Ensuring comprehensive package

The repeated closure of the National Highway (NH-44) has been one of the most common challenges recently, considering the highway is an important lifeline connected to the rest of the country.

These closures, due to disasters like landslides and bad weather, become a logistical nightmare for everyone. Still, it is the farmer community in Jammu and Kashmir (J&K) that suffers the most and quietly bears the consequences of the disruption caused by such closures.

As the highway closes, so does the livelihood of thousands of farmers. Their perishable products, such as crisp apples, fresh tomatoes, sweet cherries, and fragrant saffron stalks, sit idle and miss their transportation opportunity.

This situation cannot continue, and the response must be as strong and resilient as the spirit of the Kashmiri farmer.

It is time for the Jammu and Kashmir administration and the Central Government to create a robust partnership and announce an extensive, compassionate, and timely compensation package for farmers impacted by the closures.

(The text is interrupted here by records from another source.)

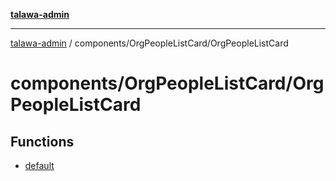 [**talawa-admin**](../../../README.md)

***

[talawa-admin](../../../README.md) / components/OrgPeopleListCard/OrgPeopleListCard

# components/OrgPeopleListCard/OrgPeopleListCard

## Functions

- [default](functions/default.md)
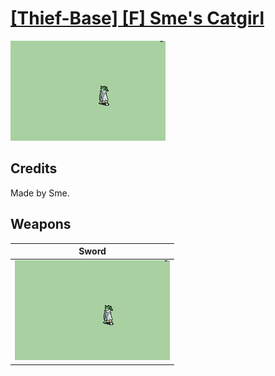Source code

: # [\[Thief-Base\] \[F\] Sme's Catgirl](../%5BThief-Base%5D%20%5BF%5D%20Sme's%20Catgirl)

<img src="./1.%20Sword/Sword_000.png" alt="[Thief-Base] [F] Sme's Catgirl standing" />

## Credits

Made by Sme.

## Weapons


|Sword |
|  :---: |
| <img alt="Sword animation" src="./1.%20Sword/Sword.gif" /> |

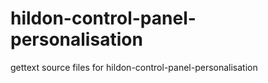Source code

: # hildon-control-panel-personalisation

gettext source files for hildon-control-panel-personalisation
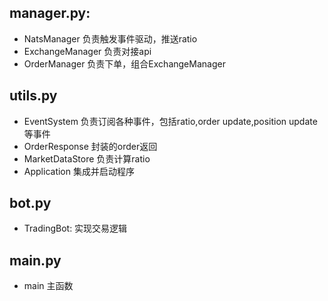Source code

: ## manager.py:

- NatsManager 负责触发事件驱动，推送ratio
- ExchangeManager 负责对接api
- OrderManager 负责下单，组合ExchangeManager

## utils.py

- EventSystem 负责订阅各种事件，包括ratio,order update,position update等事件
- OrderResponse 封装的order返回
- MarketDataStore 负责计算ratio
- Application 集成并启动程序

## bot.py

- TradingBot: 实现交易逻辑

## main.py
- main 主函数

This package is not only crucial from an economic standpoint but also serves as a statement of solidarity.

An alliance between the Union Territory and the Centre can establish a package that is both speedy and substantial, and in order to do so this package must go beyond relief models and should include the following:

A transparent and expedited system to directly compensate farmers for verified losses is needed to ensure they receive assistance within the same agricultural cycle and not after years.

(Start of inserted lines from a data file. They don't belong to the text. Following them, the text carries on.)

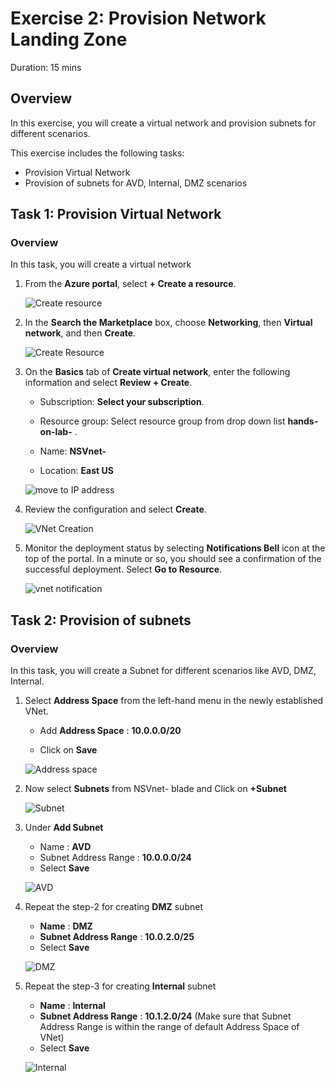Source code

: 
# Exercise 2: Provision Network Landing Zone

Duration: 15 mins

## Overview

In this exercise, you will create a virtual network and provision subnets for different scenarios.

This exercise includes the following tasks:

* Provision Virtual Network 
* Provision of subnets for AVD, Internal, DMZ scenarios


## Task 1: Provision Virtual Network 

### Overview

In this task, you will create a virtual network




1.  From the **Azure portal**, select **+ Create a resource**.

     ![Create resource](https://github.com/Divyasri199/AIW-Azure-Network-Solutions/blob/prod/media/createRS.png?raw=true)
     
2.  In the **Search the Marketplace** box, choose **Networking**, then **Virtual network**, and then **Create**. 

     ![Create Resource](https://github.com/Divyasri199/AIW-Azure-Network-Solutions/blob/prod/media/netvnet.png?raw=true)
     
3. On the **Basics** tab of **Create virtual network**, enter the following information and select **Review + Create**.

    -  Subscription: **Select your subscription**.
  
    -  Resource group: Select resource group from drop down list **hands-on-lab-<inject key="DeploymentID" enableCopy="false"/>** .

    -  Name: **NSVnet-<inject key="DeploymentID" enableCopy="false"/>**

    -  Location: **East US**

     ![move to IP address](https://github.com/Divyasri199/AIW-Azure-Network-Solutions/blob/prod/media/vnet.png?raw=true)

7.  Review the configuration and select **Create**.

     ![VNet Creation](https://github.com/Divyasri199/AIW-Azure-Network-Solutions/blob/prod/media/createVnet1.png?raw=true)

8.  Monitor the deployment status by selecting **Notifications Bell** icon at the top of the portal. In a minute or so, you should see a confirmation of the successful deployment. Select **Go to Resource**.

     ![vnet notification](https://github.com/Divyasri199/AIW-Azure-Network-Solutions/blob/prod/media/gotoforVnet.png?raw=true)

## Task 2: Provision of subnets
  
### Overview

In this task, you will create a Subnet for different scenarios like AVD, DMZ, Internal.




1.  Select **Address Space** from the left-hand menu in the newly established VNet.
    
     - Add **Address Space** : **10.0.0.0/20**

     -  Click on **Save**

     ![Address space](https://github.com/Divyasri199/AIW-Azure-Network-Solutions/blob/prod/media/nsvnet.png?raw=true)
     
2.  Now select **Subnets** from NSVnet-<inject key="DeploymentID" enableCopy="false"/> blade and Click on **+Subnet**

      ![Subnet](https://github.com/Divyasri199/AIW-Azure-Network-Solutions/blob/prod/media/subnet.png?raw=true)
      
3. Under **Add Subnet** 

    - Name : **AVD**
    - Subnet Address Range : **10.0.0.0/24**
    - Select **Save**

    ![AVD](https://github.com/Divyasri199/AIW-Azure-Network-Solutions/blob/prod/media/AVD1.png?raw=true)
    
4. Repeat the step-2 for creating **DMZ** subnet

    - **Name** : **DMZ**
    - **Subnet Address Range** : **10.0.2.0/25**
    - Select **Save**

    ![DMZ](https://github.com/Divyasri199/AIW-Azure-Network-Solutions/blob/prod/media/DMZ1.png?raw=true)
    
5. Repeat the step-3 for creating **Internal** subnet

    - **Name** : **Internal**
    - **Subnet Address Range** : **10.1.2.0/24** (Make sure that Subnet Address Range is within the range of default Address Space of VNet)
    - Select **Save**
    
    ![Internal](https://github.com/Divyasri199/AIW-Azure-Network-Solutions/blob/prod/media/internnal2.png?raw=true)
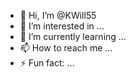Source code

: - 👋 Hi, I’m @KWill55
- 👀 I’m interested in ...
- 🌱 I’m currently learning ...
- 📫 How to reach me ...
- ⚡ Fun fact: ...

<!---
KWill55/KWill55 is a ✨ special ✨ repository because its `README.md` (this file) appears on your GitHub profile.
You can click the Preview link to take a look at your changes.
--->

The ultimate answered is resilience. A large proportion of the package should focus on constructing a network of modern cold storage facilities and controlled atmosphere warehouses along the highway corridor, allowing farmers to store their harvest during periods of disruption and turn losses into pauses.

While fully addressing resilience is an important goal, there are other appropriate responses. The package can provide immediate support in the form of subsidies for air-lifting highly perishable goods during longer closures of the highway and encourage the emergence of local supply chains that are less centralized.

Encouraging farmers to spread into less perishable but high-value crops can help reduce the risk. The package can provide training and support to finance this transition and allow farmers to directly connect with new markets that are less reliant on one highway based supply chain.